> **Brief**: If a line below contains the word "React", count it; give only the total.

_ _ _

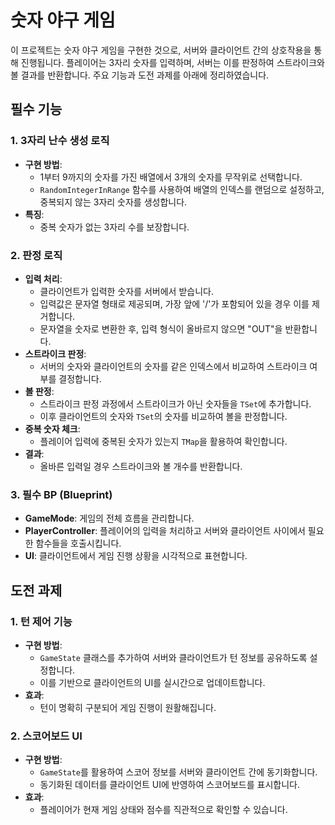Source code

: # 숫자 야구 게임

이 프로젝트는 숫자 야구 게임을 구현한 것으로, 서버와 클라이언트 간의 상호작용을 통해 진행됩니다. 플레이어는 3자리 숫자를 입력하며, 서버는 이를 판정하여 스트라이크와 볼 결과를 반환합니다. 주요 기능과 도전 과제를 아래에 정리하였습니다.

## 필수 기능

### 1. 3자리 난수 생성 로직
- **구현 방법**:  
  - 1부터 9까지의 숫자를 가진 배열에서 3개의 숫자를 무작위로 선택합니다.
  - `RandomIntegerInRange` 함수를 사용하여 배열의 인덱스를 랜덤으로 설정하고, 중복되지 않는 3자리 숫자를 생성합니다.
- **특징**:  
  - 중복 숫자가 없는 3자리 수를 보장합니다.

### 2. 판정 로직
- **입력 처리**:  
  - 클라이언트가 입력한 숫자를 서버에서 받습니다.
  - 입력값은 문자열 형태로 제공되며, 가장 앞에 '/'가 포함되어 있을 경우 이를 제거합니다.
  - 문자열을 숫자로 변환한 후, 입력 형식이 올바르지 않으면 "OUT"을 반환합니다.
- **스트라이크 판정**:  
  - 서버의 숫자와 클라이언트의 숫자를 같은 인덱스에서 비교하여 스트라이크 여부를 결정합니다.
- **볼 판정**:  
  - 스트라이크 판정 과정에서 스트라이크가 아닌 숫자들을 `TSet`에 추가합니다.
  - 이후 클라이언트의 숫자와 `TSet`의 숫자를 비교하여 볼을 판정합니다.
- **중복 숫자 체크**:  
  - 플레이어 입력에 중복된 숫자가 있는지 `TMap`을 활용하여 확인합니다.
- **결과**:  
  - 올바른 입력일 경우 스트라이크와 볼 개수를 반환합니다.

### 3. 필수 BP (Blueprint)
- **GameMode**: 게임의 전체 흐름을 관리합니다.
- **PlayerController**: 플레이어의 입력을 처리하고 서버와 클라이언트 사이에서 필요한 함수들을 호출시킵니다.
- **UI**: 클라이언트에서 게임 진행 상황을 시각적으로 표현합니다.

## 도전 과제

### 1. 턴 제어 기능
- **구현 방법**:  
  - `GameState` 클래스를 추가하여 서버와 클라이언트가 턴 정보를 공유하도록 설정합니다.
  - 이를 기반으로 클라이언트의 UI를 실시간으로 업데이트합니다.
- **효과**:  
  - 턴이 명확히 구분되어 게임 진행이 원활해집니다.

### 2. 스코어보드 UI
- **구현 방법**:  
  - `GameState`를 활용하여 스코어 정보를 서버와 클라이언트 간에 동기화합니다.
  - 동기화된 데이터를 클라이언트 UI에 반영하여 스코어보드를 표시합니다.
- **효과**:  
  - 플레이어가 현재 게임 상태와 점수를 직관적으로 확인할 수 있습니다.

_ _ _

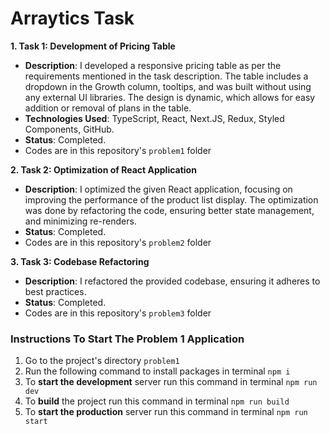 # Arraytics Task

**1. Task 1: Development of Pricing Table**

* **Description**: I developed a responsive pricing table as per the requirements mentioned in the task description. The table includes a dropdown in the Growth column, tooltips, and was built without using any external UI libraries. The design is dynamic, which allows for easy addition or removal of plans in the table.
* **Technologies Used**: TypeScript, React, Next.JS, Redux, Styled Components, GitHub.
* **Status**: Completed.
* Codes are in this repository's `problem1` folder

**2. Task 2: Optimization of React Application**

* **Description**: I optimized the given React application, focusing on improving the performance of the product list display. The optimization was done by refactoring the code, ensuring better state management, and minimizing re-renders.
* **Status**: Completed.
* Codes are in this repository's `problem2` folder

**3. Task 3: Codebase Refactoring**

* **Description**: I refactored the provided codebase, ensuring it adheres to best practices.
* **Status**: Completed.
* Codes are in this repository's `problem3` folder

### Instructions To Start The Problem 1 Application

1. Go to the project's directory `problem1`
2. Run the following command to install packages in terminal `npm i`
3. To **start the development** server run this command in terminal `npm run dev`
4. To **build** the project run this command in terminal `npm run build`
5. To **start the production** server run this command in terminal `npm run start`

_ _ _

> **Output**: 3